*** Opening Provided data ***

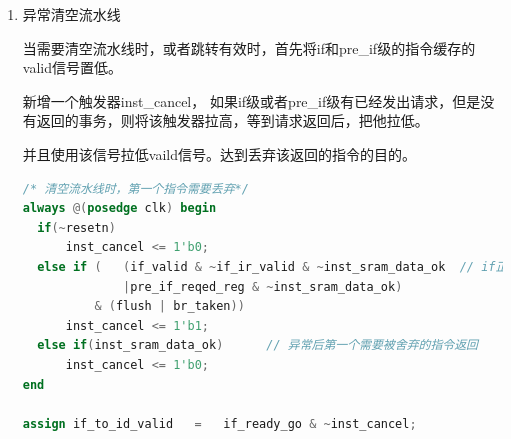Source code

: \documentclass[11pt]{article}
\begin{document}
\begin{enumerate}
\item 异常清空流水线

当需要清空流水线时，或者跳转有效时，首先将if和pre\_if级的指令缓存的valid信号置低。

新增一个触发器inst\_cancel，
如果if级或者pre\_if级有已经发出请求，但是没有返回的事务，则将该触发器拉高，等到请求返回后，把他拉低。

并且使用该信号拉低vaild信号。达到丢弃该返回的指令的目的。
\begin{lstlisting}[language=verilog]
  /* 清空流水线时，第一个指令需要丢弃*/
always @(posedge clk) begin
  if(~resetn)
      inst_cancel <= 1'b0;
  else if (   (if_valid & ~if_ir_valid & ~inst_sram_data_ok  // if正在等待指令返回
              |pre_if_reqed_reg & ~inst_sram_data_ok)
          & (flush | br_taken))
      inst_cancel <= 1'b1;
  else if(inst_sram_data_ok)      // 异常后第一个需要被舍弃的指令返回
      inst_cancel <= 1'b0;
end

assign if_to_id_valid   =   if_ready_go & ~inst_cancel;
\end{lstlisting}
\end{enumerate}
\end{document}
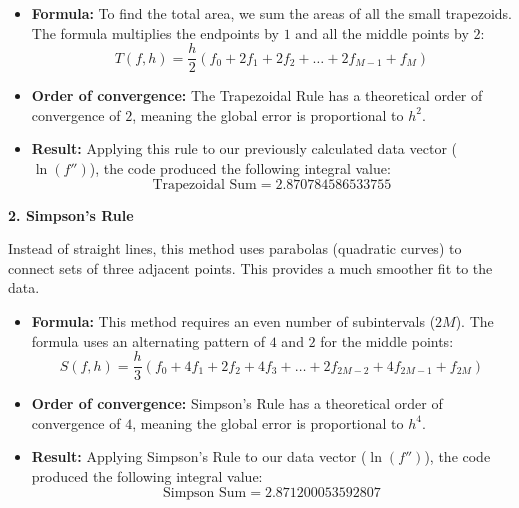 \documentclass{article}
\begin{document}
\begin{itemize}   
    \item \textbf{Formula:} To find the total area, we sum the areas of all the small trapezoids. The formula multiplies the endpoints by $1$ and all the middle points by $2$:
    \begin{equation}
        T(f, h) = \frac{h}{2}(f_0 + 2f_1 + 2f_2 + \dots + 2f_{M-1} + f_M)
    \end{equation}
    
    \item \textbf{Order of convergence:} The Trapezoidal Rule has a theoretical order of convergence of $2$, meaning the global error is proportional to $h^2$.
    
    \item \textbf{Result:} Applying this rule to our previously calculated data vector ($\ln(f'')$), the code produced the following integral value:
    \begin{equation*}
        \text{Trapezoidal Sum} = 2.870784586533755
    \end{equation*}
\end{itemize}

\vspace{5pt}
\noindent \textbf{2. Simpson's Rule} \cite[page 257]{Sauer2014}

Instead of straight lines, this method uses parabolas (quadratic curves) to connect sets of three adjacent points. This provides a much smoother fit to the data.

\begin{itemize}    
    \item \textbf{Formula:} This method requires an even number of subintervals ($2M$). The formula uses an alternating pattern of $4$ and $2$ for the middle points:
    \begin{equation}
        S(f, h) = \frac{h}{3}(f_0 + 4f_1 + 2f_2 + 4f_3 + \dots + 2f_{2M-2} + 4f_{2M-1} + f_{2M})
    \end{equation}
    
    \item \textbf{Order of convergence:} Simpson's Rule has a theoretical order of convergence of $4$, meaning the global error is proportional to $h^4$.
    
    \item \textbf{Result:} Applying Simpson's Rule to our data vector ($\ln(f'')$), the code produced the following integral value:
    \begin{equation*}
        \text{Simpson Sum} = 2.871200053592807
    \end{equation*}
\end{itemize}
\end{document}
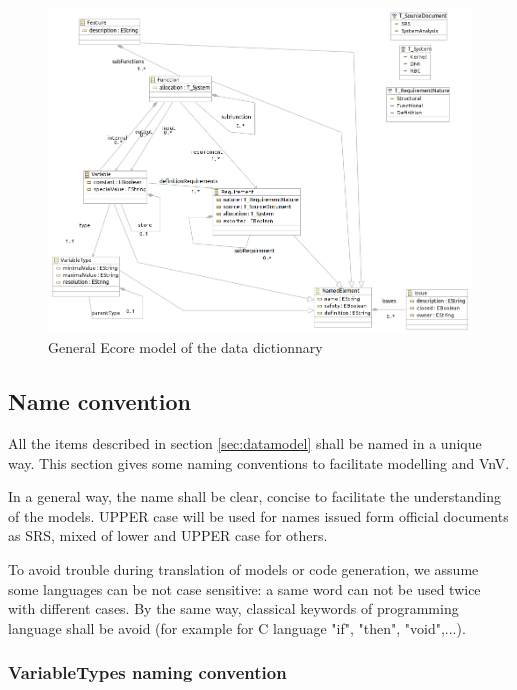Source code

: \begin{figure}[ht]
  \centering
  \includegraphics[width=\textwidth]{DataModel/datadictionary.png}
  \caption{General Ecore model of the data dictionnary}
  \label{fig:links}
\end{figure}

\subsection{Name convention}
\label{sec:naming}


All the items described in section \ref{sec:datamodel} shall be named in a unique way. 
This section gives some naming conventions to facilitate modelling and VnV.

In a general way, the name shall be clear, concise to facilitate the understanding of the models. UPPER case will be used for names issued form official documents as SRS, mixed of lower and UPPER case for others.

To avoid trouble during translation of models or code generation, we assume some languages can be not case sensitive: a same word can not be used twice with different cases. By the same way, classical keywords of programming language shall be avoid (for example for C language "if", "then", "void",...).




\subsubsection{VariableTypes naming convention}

*** Closing Provided data ***

Exercise brief: Instructions for the copy: start at the first entry, stop after the line containing "proportional to $h^2$.", keep every line exact, and drop the pictures.

Your response:
Source code

: \documentclass[11pt]{article}
\begin{document}
\begin{enumerate}
\item 异常清空流水线

当需要清空流水线时，或者跳转有效时，首先将if和pre\_if级的指令缓存的valid信号置低。

新增一个触发器inst\_cancel，
如果if级或者pre\_if级有已经发出请求，但是没有返回的事务，则将该触发器拉高，等到请求返回后，把他拉低。

并且使用该信号拉低vaild信号。达到丢弃该返回的指令的目的。
\begin{lstlisting}[language=verilog]
  /* 清空流水线时，第一个指令需要丢弃*/
always @(posedge clk) begin
  if(~resetn)
      inst_cancel <= 1'b0;
  else if (   (if_valid & ~if_ir_valid & ~inst_sram_data_ok  // if正在等待指令返回
              |pre_if_reqed_reg & ~inst_sram_data_ok)
          & (flush | br_taken))
      inst_cancel <= 1'b1;
  else if(inst_sram_data_ok)      // 异常后第一个需要被舍弃的指令返回
      inst_cancel <= 1'b0;
end

assign if_to_id_valid   =   if_ready_go & ~inst_cancel;
\end{lstlisting}
\end{enumerate}
\end{document}
 \documentclass{article}
\begin{document}
\begin{itemize}   
    \item \textbf{Formula:} To find the total area, we sum the areas of all the small trapezoids. The formula multiplies the endpoints by $1$ and all the middle points by $2$:
    \begin{equation}
        T(f, h) = \frac{h}{2}(f_0 + 2f_1 + 2f_2 + \dots + 2f_{M-1} + f_M)
    \end{equation}
    
    \item \textbf{Order of convergence:} The Trapezoidal Rule has a theoretical order of convergence of $2$, meaning the global error is proportional to $h^2$.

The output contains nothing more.